IT has become a recurring theme of Zimbabwe’s President Emmerson Mnangagwa: lofty promises accompanied by actions that are the complete opposite that have left observers scratching their heads and wondering if they should take his word seriously.

In his first state of the nation address after replacing longtime ruler, the now late Robert Mugabe as President, Mnangagwa said his priorities were to revive the southern African nation’s ailing economy and fight the scourge of corruption.

He also promised “a robust engagement and re-engagement programme with the international community in our continued bid to rejoin the community of nations.” Since then, everything has gone haywire. With a huge amount of goodwill, Zimbabweans and the international community looked forward to the translation of these promises into policy and tangible progress. Nobody cared how Mugabe was removed, his 37 years of tyranny having left the country on its knees economically and democratically.
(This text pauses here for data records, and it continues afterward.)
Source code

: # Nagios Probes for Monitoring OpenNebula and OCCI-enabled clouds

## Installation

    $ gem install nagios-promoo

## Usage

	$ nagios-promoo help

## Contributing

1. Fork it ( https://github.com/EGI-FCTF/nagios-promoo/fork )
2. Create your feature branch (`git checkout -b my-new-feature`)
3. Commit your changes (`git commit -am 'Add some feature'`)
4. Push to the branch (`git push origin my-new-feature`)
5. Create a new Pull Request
But in the past three years and a bit, Zimbabwe’s political trajectory has taken a turn for the worse as a deepening economic crisis, combined with a brutal crackdown on government’s domestic opponents has left everybody disappointed in Mnangagwa. All the dreams which Zimbabweans had when Mugabe fell faded like popular myths, and reality has become something of a nightmare from a horror movie.

While it was unexpected, it was also not surprising that Zimbabwe joined other rogue nations in voting against a United Nations General Assembly measure that seeks to protect vulnerable populations against “genocide, war crimes, ethnic cleansing and crimes against humanity.”
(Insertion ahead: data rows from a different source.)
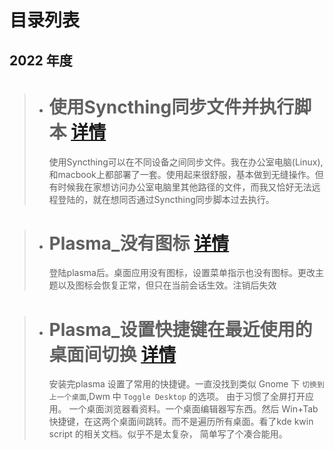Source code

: # 目录列表
## 2022 年度

> * # 使用Syncthing同步文件并执行脚本 [详情](./2022/使用Syncthing同步文件并执行脚本/README.md)
>      使用Syncthing可以在不同设备之间同步文件。我在办公室电脑(Linux),和macbook上都部署了一套。使用起来很舒服，基本做到无缝操作。但有时候我在家想访问办公室电脑里其他路径的文件，而我又恰好无法远程登陆的，就在想同否通过Syncthing同步脚本过去执行。


> * # Plasma_没有图标 [详情](./2022/Plasma_没有图标/README.md)
>     登陆plasma后。桌面应用没有图标，设置菜单指示也没有图标。更改主题以及图标会恢复正常，但只在当前会话生效。注销后失效


> * # Plasma_设置快捷键在最近使用的桌面间切换 [详情](./2022/Plasma_设置快捷键在最近使用的桌面间切换/README.md)
>      安装完plasma 设置了常用的快捷键。一直没找到类似 Gnome 下 `切换到上一个桌面`,Dwm 中 `Toggle Desktop` 的选项。
>      由于习惯了全屏打开应用。 一个桌面浏览器看资料。一个桌面编辑器写东西。然后 Win+Tab 快捷键，在这两个桌面间跳转。而不是遍历所有桌面。看了kde kwin script 的相关文档。似乎不是太复杂， 简单写了个凑合能用。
So, Zimbabwe is being banded together with rogue nations such as North Korea, Russia, China, Burundi, and Eritrea, countries whose human rights records are despicable. This is not the company we want to keep, this “Wall of Shame” we find the country on at the United Nations simply tells us that Mnangagwa’s government is not ready to join the international community as a respected member.

Zimbabwe’s presence on that wall tells us that the government has no respect for human rights and that the immediate future will be fraught with more abuses. It tells us that this government is not ready to be accountable to its own people and the international community about how it treats its citizens.

That, perhaps, explains the tokenism for the Zimbabwe Human Rights Commission and the National Peace and Reconciliation Commission, which should really be setting the agenda for acceptance of the country into the international community of nations by healing past mistakes and setting standards on how we ought to treat each other as a people going forward.

At a recent meeting with senior journalists and editors, Zimbabwe’s new Foreign Affairs and International Trade minister Frederick Shava said he wanted to make Zimbabwe a friend to all.

“The ministry will strive to end the country’s isolation through continued engagement and re-engagement with all members of the international community  by rebranding our country’s battered image, consolidating old friendships and opening new economic frontiers of mutual beneficial co-operation will thus remain a critical foreign policy objective.”

Well, his tenure has certainly started with ignominy. The irony is that the UN measure came “amid a historic weakening of the laws and norms that safeguard humanity and at a time when a record 80 million people around the world have been displaced by persecution, conflict, and atrocities”.

It is a shame that Mnangagwa’s government thinks asking it to value the lives of its citizens and treat them with respect and dignity is too much to ask. A real shame indeed.